You can phrase it another way. Suppose $S = I(V\times W) \setminus (I(V) + I(W))$ is nonempty. Among $f\in S$, pick $f$ so that it has an expression $f = \sum_{i=1}^n f_i g_i$ with $f_i \in k[x_1,\dots,x_n]$ and $g_i \in k[x_{n+1},\dots,x_{n+m}]$ for all $1\le i \le n$ so that $n$ is minimal, i.e. there is no other $h\in S$ with such an expression but with fewer terms.

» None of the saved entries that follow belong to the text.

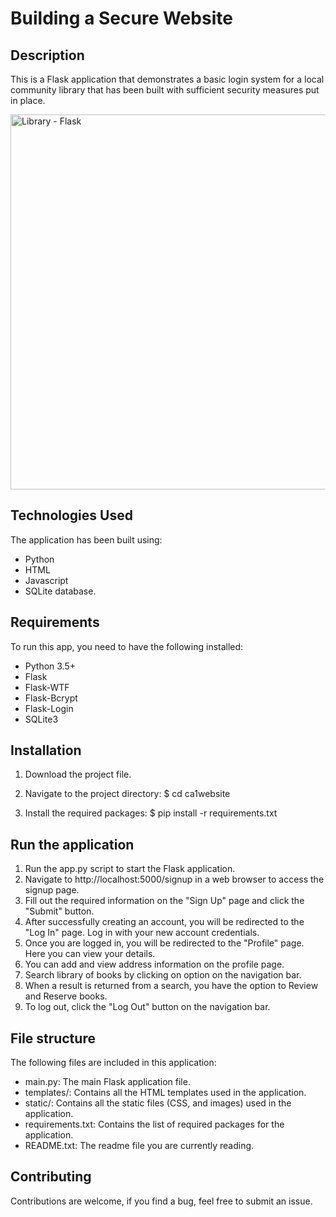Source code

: 
# Building a Secure Website


## Description

This is a Flask application that demonstrates a basic login system for a local community library that has been built with
sufficient security measures put in place.

<img src="https://i.imgur.com/3NGERXD.png" alt="Library - Flask" width="600">

## Technologies Used 

The application has been built using:
 - Python
 - HTML 
 - Javascript
 - SQLite database.

## Requirements

To run this app, you need to have the following installed:

- Python 3.5+
- Flask
- Flask-WTF
- Flask-Bcrypt
- Flask-Login
- SQLite3

## Installation

1. Download the project file.

2. Navigate to the project directory: $ cd ca1website

3. Install the required packages: $ pip install -r requirements.txt


## Run the application

1. Run the app.py script to start the Flask application.
2. Navigate to http://localhost:5000/signup in a web browser to access the signup page.
3. Fill out the required information on the "Sign Up" page and click the "Submit" button.
4. After successfully creating an account, you will be redirected to the "Log In" page. Log in with your new account credentials.
5. Once you are logged in, you will be redirected to the "Profile" page. Here you can view your details.
6. You can add and view address information on the profile page.
8. Search library of books by clicking on option on the navigation bar.
9. When a result is returned from a search, you have the option to Review and Reserve books.
10. To log out, click the "Log Out" button on the navigation bar.


## File structure

The following files are included in this application:

- main.py: The main Flask application file.
- templates/: Contains all the HTML templates used in the application.
- static/: Contains all the static files (CSS, and images) used in the application.
- requirements.txt: Contains the list of required packages for the application.
- README.txt: The readme file you are currently reading.


## Contributing
Contributions are welcome, if you find a bug, feel free to submit an issue.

Since $f \notin I(W)$, we must have that some $g_i \notin I(W)$. So there is some $b\in W$ with $g_i(b) \ne 0$, and we assume without loss of generality that $i=1$. Now, as in the post you refer to, there is $p\in I(V)$ so that
$$f_1 = \frac{p}{g_1(b)} - \frac{g_2(b)}{g_1(b)} f_2 - \dots - \frac{g_n(b)}{g_1(b)}f_n.$$
Now we have
$$f = \sum_{i=1}^n f_i g_i = \left(\frac{p}{g_1(b)} - \frac{g_2(b)}{g_1(b)} f_2 - \dots - \frac{g_n(b)}{g_1(b)}f_n\right)g_1+ \sum_{i=2}^n f_i g_i$$
$$= \frac{p\cdot g_1}{g_1(b)} + \sum_{i=2}^n f_i \left(g_i-\frac{g_i(b)}{g_1(b)}g_1\right).$$
Now, if $f-\frac{p\cdot g_1}{g_1(b)} \in I(V) + I(W)$, then $f \in I(V) + I(W)$ too, since $\frac{p\cdot g_1}{g_1(b)} \in I(V)$ (the expanded ideal). So $h = f-\frac{p\cdot g_1}{g_1(b)} \notin I(V) + I(W)$. But clearly $h \in I(V+W)$, and $h$ has the form in the first paragraph with fewer terms than $f$ had. This contradicts the minimality of the number of terms in the expression of $f$.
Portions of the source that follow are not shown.